> **Action item**:
Where the line containing "#### Parameters" appears, end the copy there, keeping that line; start from the first line of the entries, copy exactly, and omit pictures.

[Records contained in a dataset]
# # #
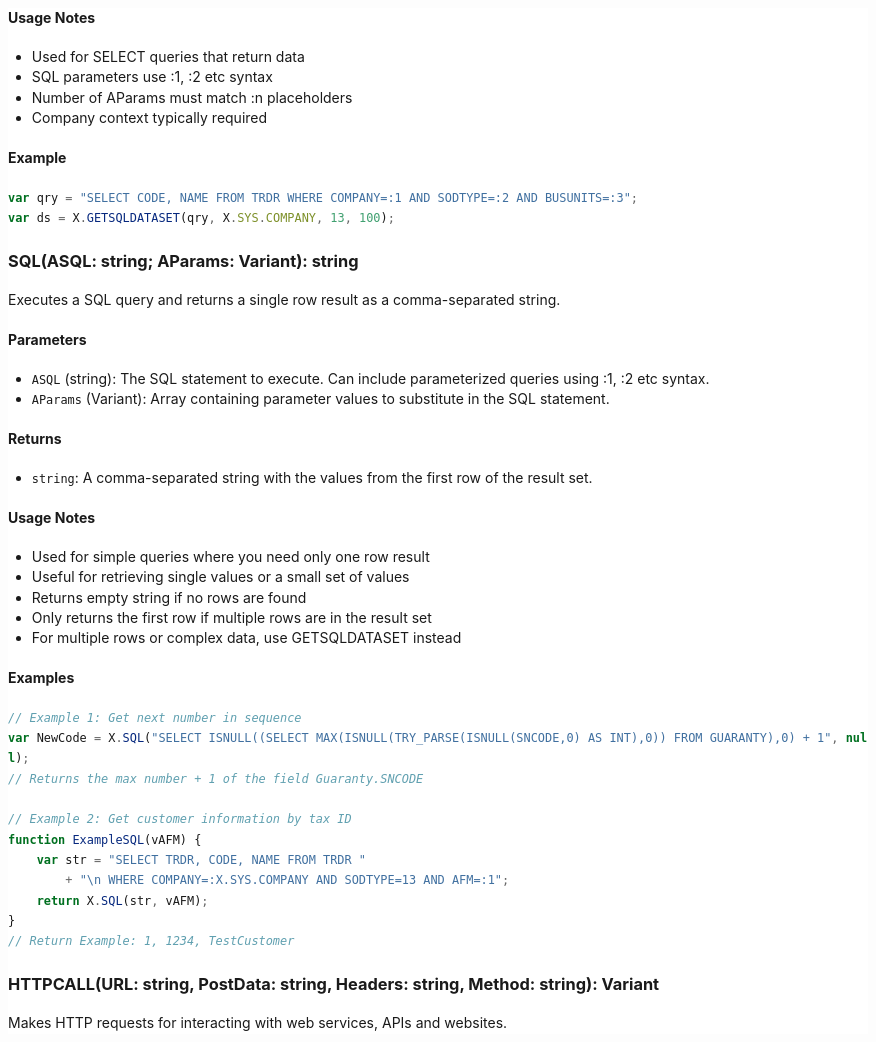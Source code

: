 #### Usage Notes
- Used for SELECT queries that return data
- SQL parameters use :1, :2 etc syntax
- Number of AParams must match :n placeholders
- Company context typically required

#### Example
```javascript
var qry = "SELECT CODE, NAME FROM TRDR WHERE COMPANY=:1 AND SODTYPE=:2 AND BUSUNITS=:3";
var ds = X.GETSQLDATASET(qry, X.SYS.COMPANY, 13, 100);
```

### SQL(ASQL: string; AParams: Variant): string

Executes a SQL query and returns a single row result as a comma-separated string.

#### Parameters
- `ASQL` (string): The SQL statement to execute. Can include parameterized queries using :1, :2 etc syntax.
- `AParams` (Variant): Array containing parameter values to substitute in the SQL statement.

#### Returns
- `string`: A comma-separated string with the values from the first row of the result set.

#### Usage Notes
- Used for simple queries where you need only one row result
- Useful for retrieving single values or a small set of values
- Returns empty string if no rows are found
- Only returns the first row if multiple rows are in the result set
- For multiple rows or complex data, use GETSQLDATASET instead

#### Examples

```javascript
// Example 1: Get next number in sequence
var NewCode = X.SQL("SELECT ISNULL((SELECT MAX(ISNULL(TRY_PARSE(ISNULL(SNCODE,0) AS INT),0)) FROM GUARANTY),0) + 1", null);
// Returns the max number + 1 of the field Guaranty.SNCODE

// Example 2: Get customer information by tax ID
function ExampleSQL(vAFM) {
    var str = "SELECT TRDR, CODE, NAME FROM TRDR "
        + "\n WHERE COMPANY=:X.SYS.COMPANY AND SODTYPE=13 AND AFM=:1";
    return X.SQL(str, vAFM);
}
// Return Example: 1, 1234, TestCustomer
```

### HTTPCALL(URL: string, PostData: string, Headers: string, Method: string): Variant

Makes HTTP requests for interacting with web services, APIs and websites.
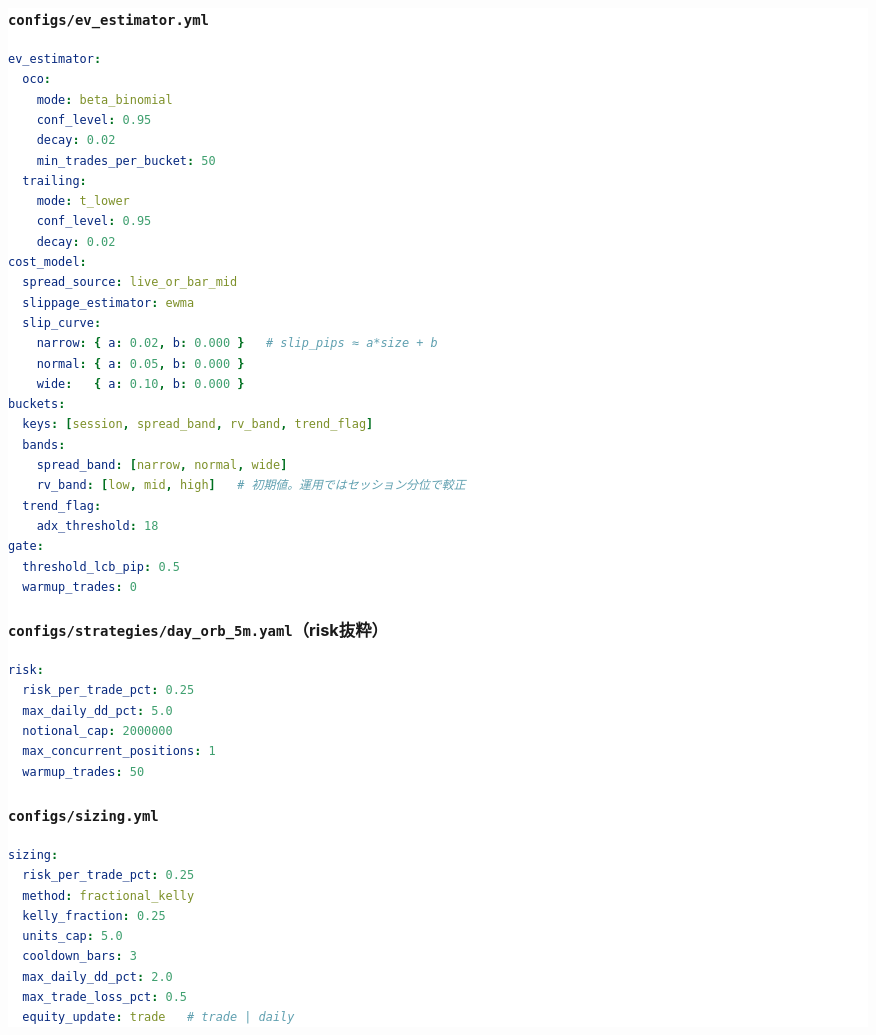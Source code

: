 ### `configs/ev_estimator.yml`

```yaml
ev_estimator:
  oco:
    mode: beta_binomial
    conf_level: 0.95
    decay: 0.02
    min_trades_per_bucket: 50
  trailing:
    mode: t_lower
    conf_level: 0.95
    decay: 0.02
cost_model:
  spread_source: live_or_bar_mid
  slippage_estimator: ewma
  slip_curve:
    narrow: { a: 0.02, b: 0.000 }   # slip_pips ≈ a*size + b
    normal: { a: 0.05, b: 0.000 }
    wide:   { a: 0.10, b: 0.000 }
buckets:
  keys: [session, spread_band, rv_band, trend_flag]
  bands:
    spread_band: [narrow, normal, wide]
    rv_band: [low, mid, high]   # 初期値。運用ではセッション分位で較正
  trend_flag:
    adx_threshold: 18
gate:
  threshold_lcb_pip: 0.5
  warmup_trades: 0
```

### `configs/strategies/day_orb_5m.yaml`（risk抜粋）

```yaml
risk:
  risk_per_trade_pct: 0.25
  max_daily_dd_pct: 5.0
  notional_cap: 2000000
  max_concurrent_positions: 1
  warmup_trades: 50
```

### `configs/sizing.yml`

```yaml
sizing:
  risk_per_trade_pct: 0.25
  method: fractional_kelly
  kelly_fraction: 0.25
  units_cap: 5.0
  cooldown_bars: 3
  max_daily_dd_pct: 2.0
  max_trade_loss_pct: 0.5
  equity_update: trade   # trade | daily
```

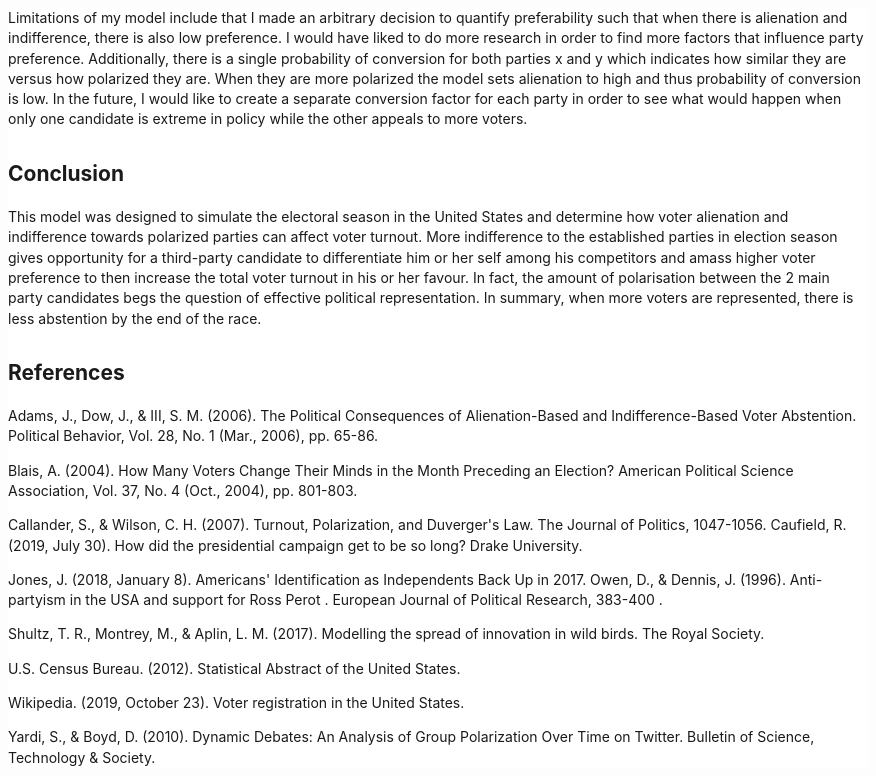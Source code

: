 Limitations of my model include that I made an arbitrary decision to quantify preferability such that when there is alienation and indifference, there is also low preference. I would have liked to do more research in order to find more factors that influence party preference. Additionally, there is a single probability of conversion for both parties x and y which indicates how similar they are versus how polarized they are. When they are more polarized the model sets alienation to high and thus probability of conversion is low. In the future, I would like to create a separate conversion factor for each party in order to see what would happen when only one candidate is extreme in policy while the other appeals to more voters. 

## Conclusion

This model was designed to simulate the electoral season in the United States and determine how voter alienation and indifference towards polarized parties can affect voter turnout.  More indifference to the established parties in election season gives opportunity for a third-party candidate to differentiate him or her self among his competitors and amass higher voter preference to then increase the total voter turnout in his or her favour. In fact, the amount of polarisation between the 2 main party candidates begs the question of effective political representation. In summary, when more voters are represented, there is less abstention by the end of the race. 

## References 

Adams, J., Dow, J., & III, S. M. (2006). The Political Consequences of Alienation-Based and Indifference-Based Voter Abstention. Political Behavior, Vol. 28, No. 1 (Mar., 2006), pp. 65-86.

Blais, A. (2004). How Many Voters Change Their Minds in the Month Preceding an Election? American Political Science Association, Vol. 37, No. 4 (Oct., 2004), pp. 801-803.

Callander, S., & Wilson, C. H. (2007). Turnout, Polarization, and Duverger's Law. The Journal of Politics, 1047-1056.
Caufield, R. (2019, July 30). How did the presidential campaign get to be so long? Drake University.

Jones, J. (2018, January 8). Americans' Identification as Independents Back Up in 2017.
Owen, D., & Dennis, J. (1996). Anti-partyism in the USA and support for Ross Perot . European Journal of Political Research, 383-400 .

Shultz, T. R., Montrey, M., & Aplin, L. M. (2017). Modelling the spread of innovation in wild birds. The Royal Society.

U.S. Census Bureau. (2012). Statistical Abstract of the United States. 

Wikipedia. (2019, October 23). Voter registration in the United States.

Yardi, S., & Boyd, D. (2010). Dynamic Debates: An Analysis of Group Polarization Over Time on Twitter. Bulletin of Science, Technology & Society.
# # #
> **Answer box**:
Source code

: #### Usage Notes
- Used for SELECT queries that return data
- SQL parameters use :1, :2 etc syntax
- Number of AParams must match :n placeholders
- Company context typically required

#### Example
```javascript
var qry = "SELECT CODE, NAME FROM TRDR WHERE COMPANY=:1 AND SODTYPE=:2 AND BUSUNITS=:3";
var ds = X.GETSQLDATASET(qry, X.SYS.COMPANY, 13, 100);
```

### SQL(ASQL: string; AParams: Variant): string

Executes a SQL query and returns a single row result as a comma-separated string.

#### Parameters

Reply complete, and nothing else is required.